Marte Brekke Michelet (born 26 May 1975) is a Norwegian journalist, critic and non-fiction writer.

She is the daughter of novelist and politician Jon Michelet and Toril Brekke. They resided in Lindeberg, Oslo before her parents split up. Marte Michelet moved into an apartment in Oslo, that once had housed a young Jewish girl who was deported to Auschwitz.

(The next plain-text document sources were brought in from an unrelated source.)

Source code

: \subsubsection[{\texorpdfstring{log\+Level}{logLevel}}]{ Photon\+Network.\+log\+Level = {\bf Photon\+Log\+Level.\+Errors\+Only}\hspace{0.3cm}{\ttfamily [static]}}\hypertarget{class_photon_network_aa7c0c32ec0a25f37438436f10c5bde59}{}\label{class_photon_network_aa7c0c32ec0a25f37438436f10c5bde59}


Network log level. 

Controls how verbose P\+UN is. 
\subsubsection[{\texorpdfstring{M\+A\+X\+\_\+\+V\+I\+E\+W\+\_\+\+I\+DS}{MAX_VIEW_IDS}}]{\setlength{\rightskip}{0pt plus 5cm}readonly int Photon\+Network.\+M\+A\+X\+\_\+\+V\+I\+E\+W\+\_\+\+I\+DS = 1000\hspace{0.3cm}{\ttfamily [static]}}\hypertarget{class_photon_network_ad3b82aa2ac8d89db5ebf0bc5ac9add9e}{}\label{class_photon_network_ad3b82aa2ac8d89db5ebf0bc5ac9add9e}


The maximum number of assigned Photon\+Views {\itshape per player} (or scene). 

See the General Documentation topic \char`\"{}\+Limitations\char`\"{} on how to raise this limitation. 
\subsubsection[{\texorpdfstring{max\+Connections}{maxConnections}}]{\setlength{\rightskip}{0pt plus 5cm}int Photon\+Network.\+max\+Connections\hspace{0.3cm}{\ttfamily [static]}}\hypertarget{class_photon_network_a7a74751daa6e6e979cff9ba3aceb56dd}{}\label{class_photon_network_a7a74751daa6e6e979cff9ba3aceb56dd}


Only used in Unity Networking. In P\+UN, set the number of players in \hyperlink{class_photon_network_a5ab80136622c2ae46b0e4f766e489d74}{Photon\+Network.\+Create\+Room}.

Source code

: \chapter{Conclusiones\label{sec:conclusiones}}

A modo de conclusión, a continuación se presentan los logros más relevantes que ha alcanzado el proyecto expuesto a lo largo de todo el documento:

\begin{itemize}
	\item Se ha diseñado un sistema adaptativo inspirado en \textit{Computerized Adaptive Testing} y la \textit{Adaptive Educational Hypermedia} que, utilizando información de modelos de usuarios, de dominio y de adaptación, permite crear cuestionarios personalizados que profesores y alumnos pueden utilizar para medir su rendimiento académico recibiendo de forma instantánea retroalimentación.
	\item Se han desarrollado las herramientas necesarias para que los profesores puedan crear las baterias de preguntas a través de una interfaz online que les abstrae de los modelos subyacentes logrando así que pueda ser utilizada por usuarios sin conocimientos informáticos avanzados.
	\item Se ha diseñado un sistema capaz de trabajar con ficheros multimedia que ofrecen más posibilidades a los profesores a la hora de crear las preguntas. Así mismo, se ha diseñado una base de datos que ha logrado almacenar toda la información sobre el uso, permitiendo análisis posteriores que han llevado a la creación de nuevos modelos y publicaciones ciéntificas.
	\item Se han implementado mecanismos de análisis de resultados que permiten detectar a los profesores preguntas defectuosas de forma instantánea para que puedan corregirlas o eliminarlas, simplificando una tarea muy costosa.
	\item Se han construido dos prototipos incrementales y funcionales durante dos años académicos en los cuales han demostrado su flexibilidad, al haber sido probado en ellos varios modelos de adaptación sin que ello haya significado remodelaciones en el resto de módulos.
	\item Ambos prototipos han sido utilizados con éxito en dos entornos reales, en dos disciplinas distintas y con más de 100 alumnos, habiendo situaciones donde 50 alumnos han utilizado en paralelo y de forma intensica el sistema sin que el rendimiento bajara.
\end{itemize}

She started her career in RadiOrakel and as a journalist in NRK. In 2006 she was hired in Dagbladet, where she rose to political commentator. She was also at one point the restaurant critic Robinson & Fredag. She resigned in 2014 when moving with her former husband Ali Esbati to Sweden; he was elected as a member of Parliament there.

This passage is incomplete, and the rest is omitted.